No saneador/sentença considerou-se que a incapacidade da autora por via da menoridade, cessou em 24.3.80. Ponderando o disposto no art.498º/1, C.C. (como os demais a citar sem menção expressa), o prazo de prescrição de 5 anos resultante do disposto no citado art.498º/3 e art.118º/1-c) do C.Penal, e as datas em que os RR. foram citados, considerou a 1ª instância ser manifesto que decorreu o prazo de prescrição do direito que serve de fundamento da presente acção, mostrando-se também ultrapassado o prazo ordinário de prescrição previsto no art.309º.

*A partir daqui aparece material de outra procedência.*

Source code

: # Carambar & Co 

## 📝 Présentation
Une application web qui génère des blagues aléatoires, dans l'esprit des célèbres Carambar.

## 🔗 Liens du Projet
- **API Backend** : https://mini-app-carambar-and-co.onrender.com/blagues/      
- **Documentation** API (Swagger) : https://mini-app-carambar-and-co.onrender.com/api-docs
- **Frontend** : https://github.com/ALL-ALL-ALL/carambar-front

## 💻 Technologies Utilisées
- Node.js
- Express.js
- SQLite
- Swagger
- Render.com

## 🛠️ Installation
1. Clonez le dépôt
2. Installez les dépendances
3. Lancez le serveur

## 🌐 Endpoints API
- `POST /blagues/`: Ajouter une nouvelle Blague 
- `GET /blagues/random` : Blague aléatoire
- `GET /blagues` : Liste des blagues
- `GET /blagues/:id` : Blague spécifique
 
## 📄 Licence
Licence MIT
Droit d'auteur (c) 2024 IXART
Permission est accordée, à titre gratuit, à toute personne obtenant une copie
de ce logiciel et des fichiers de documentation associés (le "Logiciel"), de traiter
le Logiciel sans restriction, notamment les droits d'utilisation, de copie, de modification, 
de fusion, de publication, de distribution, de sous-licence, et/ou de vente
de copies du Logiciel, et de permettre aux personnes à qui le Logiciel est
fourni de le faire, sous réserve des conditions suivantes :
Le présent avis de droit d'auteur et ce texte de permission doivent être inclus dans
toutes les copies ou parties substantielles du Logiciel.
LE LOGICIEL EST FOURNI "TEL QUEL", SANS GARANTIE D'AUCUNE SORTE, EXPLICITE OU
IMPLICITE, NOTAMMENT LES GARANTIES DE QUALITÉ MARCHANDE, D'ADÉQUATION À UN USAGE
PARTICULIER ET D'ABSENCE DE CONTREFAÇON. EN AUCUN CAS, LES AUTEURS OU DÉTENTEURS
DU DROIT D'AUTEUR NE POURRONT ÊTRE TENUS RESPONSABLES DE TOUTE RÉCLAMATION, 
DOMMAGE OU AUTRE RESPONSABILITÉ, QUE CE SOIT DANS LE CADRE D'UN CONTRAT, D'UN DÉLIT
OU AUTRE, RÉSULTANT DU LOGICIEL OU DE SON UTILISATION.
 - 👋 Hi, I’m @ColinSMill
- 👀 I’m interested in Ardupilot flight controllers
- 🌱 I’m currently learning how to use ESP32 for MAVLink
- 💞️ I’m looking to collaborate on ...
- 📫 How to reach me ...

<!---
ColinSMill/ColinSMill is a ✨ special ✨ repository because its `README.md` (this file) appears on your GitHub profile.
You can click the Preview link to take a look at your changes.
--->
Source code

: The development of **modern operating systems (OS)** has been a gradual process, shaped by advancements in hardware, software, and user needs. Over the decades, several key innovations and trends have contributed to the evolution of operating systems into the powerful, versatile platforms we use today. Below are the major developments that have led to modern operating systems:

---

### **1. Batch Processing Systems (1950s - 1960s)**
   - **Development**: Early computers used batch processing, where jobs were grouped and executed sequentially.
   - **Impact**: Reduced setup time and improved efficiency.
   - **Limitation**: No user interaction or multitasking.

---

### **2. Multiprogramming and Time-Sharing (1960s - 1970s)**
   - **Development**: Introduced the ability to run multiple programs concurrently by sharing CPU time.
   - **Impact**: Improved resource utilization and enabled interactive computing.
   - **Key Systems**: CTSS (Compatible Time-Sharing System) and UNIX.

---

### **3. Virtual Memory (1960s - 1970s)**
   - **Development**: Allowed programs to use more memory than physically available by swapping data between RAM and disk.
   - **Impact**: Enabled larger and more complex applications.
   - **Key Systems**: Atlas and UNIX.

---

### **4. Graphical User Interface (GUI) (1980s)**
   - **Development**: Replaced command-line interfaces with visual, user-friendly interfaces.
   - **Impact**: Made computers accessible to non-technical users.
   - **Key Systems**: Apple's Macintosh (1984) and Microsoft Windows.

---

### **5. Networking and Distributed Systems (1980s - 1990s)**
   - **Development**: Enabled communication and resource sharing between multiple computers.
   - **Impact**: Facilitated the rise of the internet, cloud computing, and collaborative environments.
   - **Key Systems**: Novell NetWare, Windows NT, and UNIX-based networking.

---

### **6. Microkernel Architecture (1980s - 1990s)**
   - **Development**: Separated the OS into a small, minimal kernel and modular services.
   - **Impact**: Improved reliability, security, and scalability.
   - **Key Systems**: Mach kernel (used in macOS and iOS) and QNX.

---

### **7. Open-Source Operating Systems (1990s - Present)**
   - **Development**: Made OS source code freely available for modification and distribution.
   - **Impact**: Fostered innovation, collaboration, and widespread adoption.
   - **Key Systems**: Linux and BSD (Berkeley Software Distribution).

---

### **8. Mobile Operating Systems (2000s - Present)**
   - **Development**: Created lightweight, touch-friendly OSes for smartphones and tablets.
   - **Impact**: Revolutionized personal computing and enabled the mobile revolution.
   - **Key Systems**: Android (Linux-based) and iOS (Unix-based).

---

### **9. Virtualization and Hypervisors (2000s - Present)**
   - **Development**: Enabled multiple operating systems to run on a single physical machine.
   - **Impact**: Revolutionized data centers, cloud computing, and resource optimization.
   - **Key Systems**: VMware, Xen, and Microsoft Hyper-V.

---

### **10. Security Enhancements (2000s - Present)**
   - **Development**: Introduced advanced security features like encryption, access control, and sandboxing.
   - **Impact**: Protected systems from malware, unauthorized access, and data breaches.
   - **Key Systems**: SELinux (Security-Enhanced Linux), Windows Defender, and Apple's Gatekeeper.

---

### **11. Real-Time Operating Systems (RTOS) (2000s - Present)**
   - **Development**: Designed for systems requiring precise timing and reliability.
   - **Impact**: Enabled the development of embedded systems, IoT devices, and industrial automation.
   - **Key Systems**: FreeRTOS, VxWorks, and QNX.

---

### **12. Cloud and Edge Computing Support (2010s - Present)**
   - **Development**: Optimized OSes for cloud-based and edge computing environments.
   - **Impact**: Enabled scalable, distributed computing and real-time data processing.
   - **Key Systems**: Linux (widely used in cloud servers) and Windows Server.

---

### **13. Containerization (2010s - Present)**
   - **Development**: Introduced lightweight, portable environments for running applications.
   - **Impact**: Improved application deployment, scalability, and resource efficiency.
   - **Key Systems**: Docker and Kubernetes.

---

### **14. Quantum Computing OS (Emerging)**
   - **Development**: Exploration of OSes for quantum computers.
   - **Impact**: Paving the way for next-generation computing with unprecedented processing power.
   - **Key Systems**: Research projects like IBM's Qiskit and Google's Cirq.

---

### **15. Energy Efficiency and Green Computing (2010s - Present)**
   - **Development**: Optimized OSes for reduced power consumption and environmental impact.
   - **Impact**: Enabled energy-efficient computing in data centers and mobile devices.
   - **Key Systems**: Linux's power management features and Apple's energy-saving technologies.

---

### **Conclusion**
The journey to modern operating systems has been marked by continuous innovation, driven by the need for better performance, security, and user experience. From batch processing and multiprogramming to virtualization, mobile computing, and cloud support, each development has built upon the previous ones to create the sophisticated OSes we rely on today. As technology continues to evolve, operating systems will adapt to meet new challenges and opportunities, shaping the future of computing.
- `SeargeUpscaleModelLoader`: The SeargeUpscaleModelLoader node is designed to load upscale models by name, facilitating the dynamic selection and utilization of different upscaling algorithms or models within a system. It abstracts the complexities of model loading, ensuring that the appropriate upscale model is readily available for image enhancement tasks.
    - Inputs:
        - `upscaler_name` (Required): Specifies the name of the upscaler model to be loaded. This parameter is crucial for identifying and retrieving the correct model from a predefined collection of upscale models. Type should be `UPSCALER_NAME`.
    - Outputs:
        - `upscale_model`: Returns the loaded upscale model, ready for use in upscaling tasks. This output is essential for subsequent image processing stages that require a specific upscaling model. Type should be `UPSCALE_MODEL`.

Importa desde logo referir que, contrariamente ao afirmado, a decisão não padece da nulidade contemplada no art.668º/1-d), C.P.C. que a recorrente lhe aponta, com o fundamento em não se ter pronunciado sobre as questões e os factos por si alegados nos articulados.
A expressão “questões” utilizada naquele normativo designa o pedido e a causa de pedir, e não a consideração, o argumento ou a razão produzida pela parte.
No tocante à prescrição, o tribunal decidiu uma questão que lhe foi colocada pelas rés. Não lhe incumbia para o efeito, apreciar todos os fundamentos em que a autora assentou o seu pedido, ainda que alguns deles pudessem ter interesse para o conhecimento dessa excepção.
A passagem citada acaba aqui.